ウズベキスタンとイギリスからNATECHのニュースが入ってきました。

NATECHとは、Natural-Hazard Triggered Technological Accidentsの略称で、「自然災害に起因する産業事故」を意味します。

これら2件の事例では、いずれも雷がその原因となったようです。

9/28 ウズベキスタン・倉庫で落雷により爆発、火災
ウズベキスタン・タシケントの倉庫で落雷により爆発、火災が起きた。付近の住宅数棟が損傷したり、窓が吹飛ばされたりした。近隣の住民1名が死亡し、24名が重傷、138名が軽傷を負った。当局の調べでは、同倉庫には電気自動車や大量のバッテリなどが保管されており、倉庫への落雷により火災が発生し、バッテリなどに延焼した可能性がある。

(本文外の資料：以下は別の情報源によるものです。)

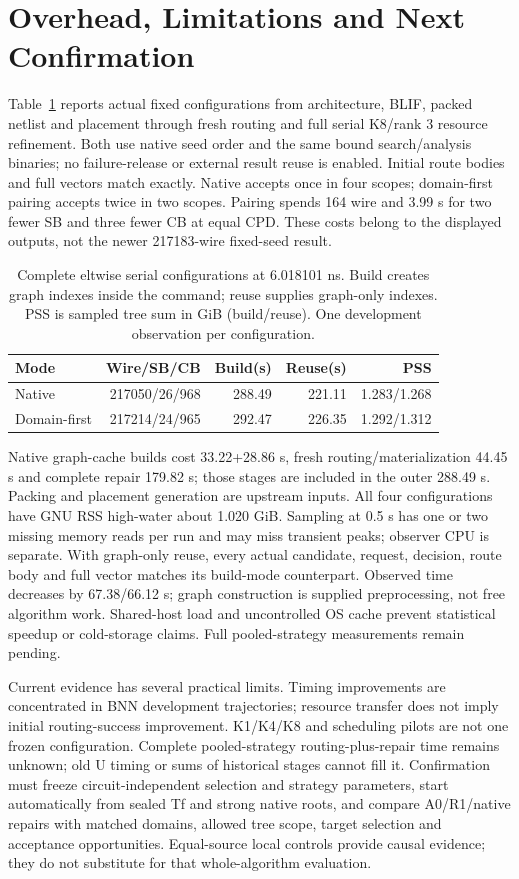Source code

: \documentclass[conference,10pt]{IEEEtran}
\begin{document}
\section{Overhead, Limitations and Next Confirmation}
Table~\ref{tab:completecost} reports actual fixed configurations from architecture, BLIF, packed netlist and placement through fresh routing and full serial K8/rank 3 resource refinement. Both use native seed order and the same bound search/analysis binaries; no failure-release or external result reuse is enabled. Initial route bodies and full vectors match exactly. Native accepts once in four scopes; domain-first pairing accepts twice in two scopes. Pairing spends 164 wire and 3.99 s for two fewer SB and three fewer CB at equal CPD. These costs belong to the displayed outputs, not the newer 217183-wire fixed-seed result.
\begin{table}[t]
\centering\footnotesize\setlength{\tabcolsep}{3pt}
\caption{Complete eltwise serial configurations at 6.018101 ns. Build creates graph indexes inside the command; reuse supplies graph-only indexes. PSS is sampled tree sum in GiB (build/reuse). One development observation per configuration.}
\label{tab:completecost}
\begin{tabular}{lrrrr}\hline
Mode & Wire/SB/CB & Build(s) & Reuse(s) & PSS\\\hline
Native &217050/26/968&288.49&221.11&1.283/1.268\\
Domain-first &217214/24/965&292.47&226.35&1.292/1.312\\\hline
\end{tabular}
\end{table}

Native graph-cache builds cost 33.22+28.86 s, fresh routing/materialization 44.45 s and complete repair 179.82 s; those stages are included in the outer 288.49 s. Packing and placement generation are upstream inputs. All four configurations have GNU RSS high-water about 1.020 GiB. Sampling at 0.5 s has one or two missing memory reads per run and may miss transient peaks; observer CPU is separate. With graph-only reuse, every actual candidate, request, decision, route body and full vector matches its build-mode counterpart. Observed time decreases by 67.38/66.12 s; graph construction is supplied preprocessing, not free algorithm work. Shared-host load and uncontrolled OS cache prevent statistical speedup or cold-storage claims. Full pooled-strategy measurements remain pending.

Current evidence has several practical limits. Timing improvements are concentrated in BNN development trajectories; resource transfer does not imply initial routing-success improvement. K1/K4/K8 and scheduling pilots are not one frozen configuration. Complete pooled-strategy routing-plus-repair time remains unknown; old U timing or sums of historical stages cannot fill it. Confirmation must freeze circuit-independent selection and strategy parameters, start automatically from sealed Tf and strong native roots, and compare A0/R1/native repairs with matched domains, allowed tree scope, target selection and acceptance opportunities. Equal-source local controls provide causal evidence; they do not substitute for that whole-algorithm evaluation.
\end{document}

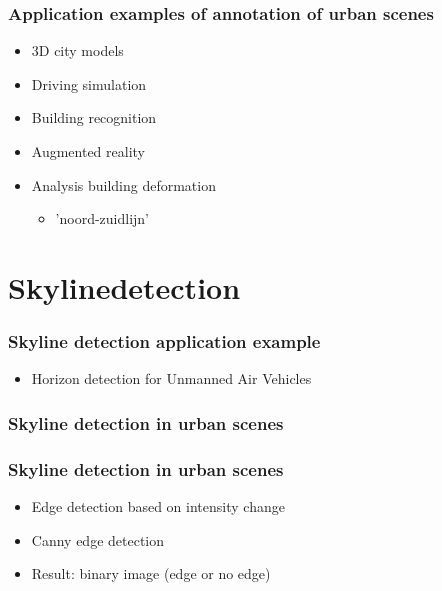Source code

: \documentclass{beamer}
\begin{document}
\frame
{
	\frametitle{Application examples of annotation of urban scenes}
	\begin{itemize}
	\item 3D city models
	\item Driving simulation
	\item Building recognition
	\item Augmented reality
	\item <+-| alert@+> Analysis building deformation
		\begin{itemize}
		\item <+-| alert@+> 	'noord-zuidlijn'
		\end{itemize}
	\end{itemize}
}

\section{Skylinedetection}
\frame
{
	\frametitle{Skyline detection application example}
	\begin{itemize}
		\item <+-| alert@+> Horizon detection for Unmanned Air Vehicles
	\end{itemize}
}

\frame
{
	\frametitle{Skyline detection in urban scenes}%
}
\frame
{
	\frametitle{Skyline detection in urban scenes}%
	\begin{itemize}
		\item <+-| alert@+> Edge detection based on intensity change
		\item <+-| alert@+> Canny edge detection 
		\item <+-| alert@+> Result: binary image (edge or no edge)

	\end{itemize}
}
\end{document}
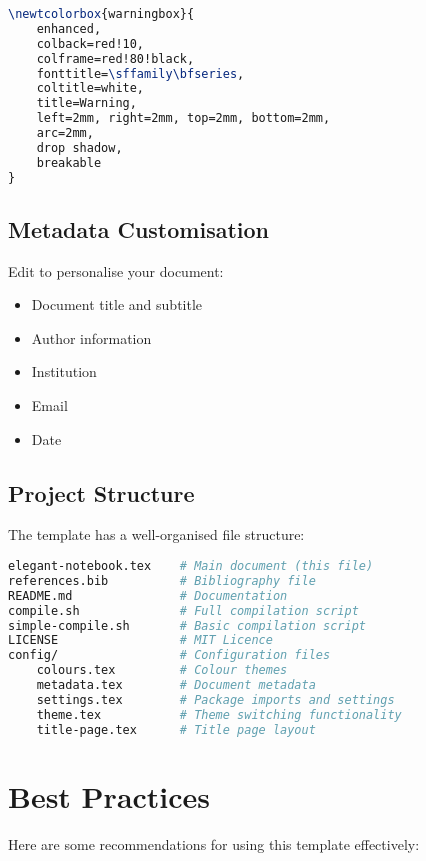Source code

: \documentclass[a4paper,11pt]{article}
\begin{document}
\begin{lstlisting}[language=TeX, caption={Creating a custom box type}, label={lst:custombox}]
\newtcolorbox{warningbox}{
    enhanced,
    colback=red!10,
    colframe=red!80!black,
    fonttitle=\sffamily\bfseries,
    coltitle=white,
    title=Warning,
    left=2mm, right=2mm, top=2mm, bottom=2mm,
    arc=2mm,
    drop shadow,
    breakable
}
\end{lstlisting}

\subsection{Metadata Customisation}
Edit  to personalise your document:
\begin{itemize}
    \item Document title and subtitle
    \item Author information
    \item Institution
    \item Email
    \item Date
\end{itemize}

\subsection{Project Structure}
The template has a well-organised file structure:

\begin{lstlisting}[language=bash, caption={Project directory structure}, label={lst:structure}]
elegant-notebook.tex    # Main document (this file)
references.bib          # Bibliography file
README.md               # Documentation
compile.sh              # Full compilation script
simple-compile.sh       # Basic compilation script
LICENSE                 # MIT Licence
config/                 # Configuration files
    colours.tex         # Colour themes
    metadata.tex        # Document metadata
    settings.tex        # Package imports and settings
    theme.tex           # Theme switching functionality
    title-page.tex      # Title page layout
\end{lstlisting}

\section{Best Practices}
Here are some recommendations for using this template effectively:
\end{document}
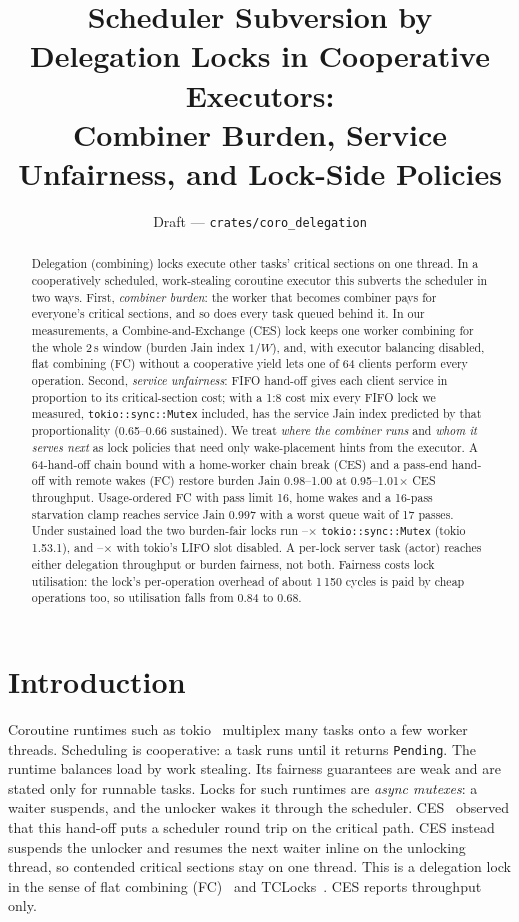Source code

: \documentclass[10pt,twocolumn]{article}
\title{Scheduler Subversion by Delegation Locks in Cooperative Executors:\\
Combiner Burden, Service Unfairness, and Lock-Side Policies}
\author{Draft --- \texttt{crates/coro\_delegation}}
\date{}
\newcommand{\lk}[1]{\texttt{#1}}
\begin{document}
\maketitle

\begin{abstract}
Delegation (combining) locks execute other tasks' critical sections on one
thread. In a cooperatively scheduled, work-stealing coroutine executor this
subverts the scheduler in two ways. First, \emph{combiner burden}: the worker
that becomes combiner pays for everyone's critical sections, and so does every
task queued behind it. In our measurements, a Combine-and-Exchange (CES) lock
keeps one worker combining for the whole 2\,s window (burden Jain index $1/W$),
and, with executor balancing disabled, flat combining (FC) without a
cooperative yield lets one of 64 clients
perform every operation. Second, \emph{service unfairness}: FIFO hand-off gives
each client service in proportion to its critical-section cost; with a 1:8
cost mix every FIFO lock we measured, \lk{tokio::sync::Mutex} included, has the
service Jain index predicted by that proportionality (0.65--0.66 sustained). We treat
\emph{where the combiner runs} and \emph{whom it serves next} as lock policies
that need only wake-placement hints from the executor. A 64-hand-off chain
bound with a home-worker chain break (CES) and a pass-end hand-off with remote
wakes (FC) restore burden Jain 0.98--1.00 at 0.95--1.01$\times$ CES
throughput. Usage-ordered FC with pass limit 16, home wakes and a 16-pass
starvation clamp reaches service Jain 0.997 with a worst queue wait of
17 passes. Under sustained load the two burden-fair locks run
\SusOnLo--\SusOnHi$\times$ \lk{tokio::sync::Mutex} (tokio 1.53.1), and
\SusOffLo--\SusOffHi$\times$ with tokio's LIFO slot disabled. A per-lock
server task (actor) reaches either delegation throughput or burden fairness,
not both. Fairness costs lock utilisation: the lock's per-operation overhead of
about 1\,150 cycles is paid by cheap operations too, so utilisation falls from
0.84 to 0.68.
\end{abstract}

\section{Introduction}\label{sec:intro}

Coroutine runtimes such as tokio~\cite{tokio} multiplex many tasks onto a few
worker threads. Scheduling is cooperative: a task runs until it returns
\lk{Pending}. The runtime balances load by work stealing. Its fairness
guarantees are weak and are stated only for runnable tasks. Locks for such
runtimes are \emph{async mutexes}: a waiter suspends, and the unlocker wakes
it through the scheduler. CES~\cite{ces} observed that this hand-off puts a
scheduler round trip on the critical path. CES instead suspends the unlocker
and resumes the next waiter inline on the unlocking thread, so contended
critical sections stay on one thread. This is a delegation lock in the sense
of flat combining (FC)~\cite{fc} and TCLocks~\cite{tclocks}. CES reports
throughput only.
\end{document}
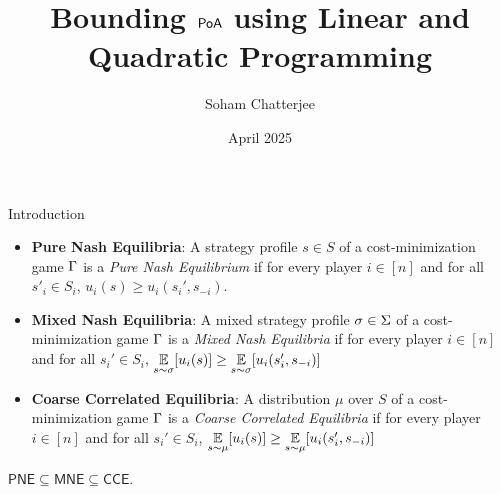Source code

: \documentclass[aspectratio=1610]{beamer}
\title{Bounding $\operatorname{\mathsf{PoA}}$ using Linear and Quadratic Programming}
\date{April 2025}
\author{Soham Chatterjee}
\begin{document}
\begin{frame}
	\titlepage
\end{frame}


\begin{frame}{Introduction}
	\begin{itemize}
        \item \textbf{Pure Nash Equilibria}: A strategy profile $s\in S$ of a cost-minimization game $\Gamma$ is a \textit{Pure Nash Equilibrium} if for every player $i\in[n]$ and for all $s'_i\in S_i$, $u_i(s)\geq u_i(s_i',s_{-i})$.
        \item \textbf{Mixed Nash Equilibria}: A mixed strategy profile $\sigma\in \Sigma$ of a cost-minimization game $\Gamma$ is a \textit{Mixed Nash Equilibria} if for every player $i\in[n]$ and for all $s_i'\in S_i$, $\underset{s\sim \sigma}{\mathbb{E}}[u_i(s)]\geq \underset{s\sim \sigma}{\mathbb{E}}[u_i(s_i',s_{-i})]$
        \item \textbf{Coarse Correlated Equilibria}: A distribution $\mu$ over $S$ of a cost-minimization game $\Gamma$ is a \textit{Coarse Correlated Equilibria} if for every player $i\in[n]$ and for all $s_i'\in S_i$, $\underset{s\sim \mu}{\mathbb{E}}[u_i(s)]\geq \underset{s\sim \mu}{\mathbb{E}}[u_i(s_i',s_{-i})]$
    \end{itemize}\vspace*{5mm}\pause

    $\textsf{PNE}\subseteq \textsf{MNE}\subseteq \textsf{CCE}$.
\end{frame}
\end{document}
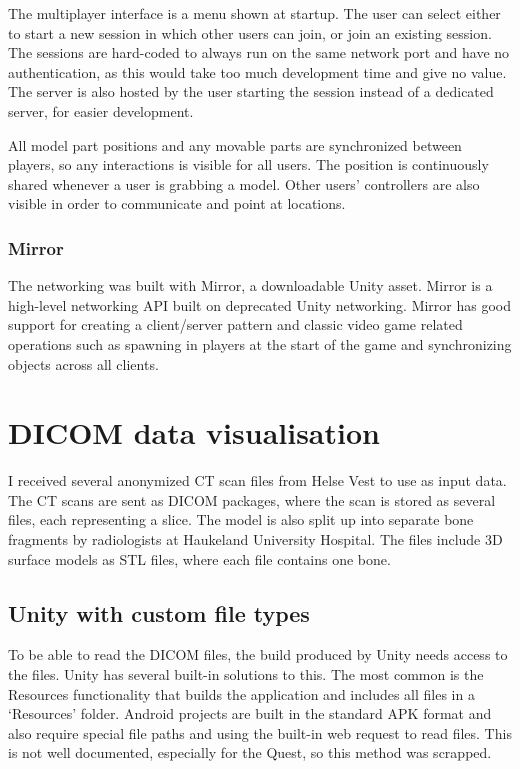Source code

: \documentclass[a4paper]{report}
\begin{document}
The multiplayer interface is a menu shown at startup. The user can select either to start a new session in which other users can join, or join an existing session. The sessions are hard-coded to always run on the same network port and have no authentication, as this would take too much development time and give no value. The server is also hosted by the user starting the session instead of a dedicated server, for easier development.

All model part positions and any movable parts are synchronized between players, so any interactions is visible for all users. The position is continuously shared whenever a user is grabbing a model. Other users' controllers are also visible in order to communicate and point at locations.

\subsubsection{Mirror}
The networking was built with Mirror, a downloadable Unity asset. Mirror is a high-level networking API built on deprecated Unity networking\cite{noauthor_mirror_nodate}. Mirror has good support for creating a client/server pattern and classic video game related operations such as spawning in players at the start of the game and synchronizing objects across all clients.

\section{DICOM data visualisation}
I received several anonymized CT scan files from Helse Vest to use as input data. The CT scans are sent as DICOM packages, where the scan is stored as several files, each representing a slice.
The model is also split up into separate bone fragments by radiologists at Haukeland University Hospital. The files include 3D surface models as STL files, where each file contains one bone.


\subsection{Unity with custom file types}

To be able to read the DICOM files, the build produced by Unity needs access to the files. Unity has several built-in solutions to this.
The most common is the Resources functionality\cite{resourcesload_unity_nodate} that builds the application and includes all files in a `Resources' folder. Android projects are built in the standard APK format and also require special file paths and using the built-in web request to read files. This is not well documented, especially for the Quest, so this method was scrapped.
\end{document}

10/2 イギリス・食品廃棄物リサイクル工場で落雷によりバイオガスタンクが爆発
イギリス・オックスフォードシャー州カシントンの食品廃棄物リサイクル工場で落雷により発電用バイオガスタンクの爆発が起きた。けが人はなかった。警察が近隣住民にドアや窓を閉めて家で屋内退避するように呼びかけた。付近の主要道路が閉鎖された。当局の調べでは、同工場では、食品廃棄物をリサイクルして発電用のバイオガスを生産しており、バイオガスのタンクへの落雷が原因の可能性がある。

特にウズベキスタンの事故では1名が死亡、160名を超える負傷者が出たとのことで、その爆発の規模の大きさを物語っています。

異常気象が常態化してしまったような現代を生きる私たちは、自然災害がこのような大きな事故につながる可能性があるということを知っておかねばならないと強く感じます。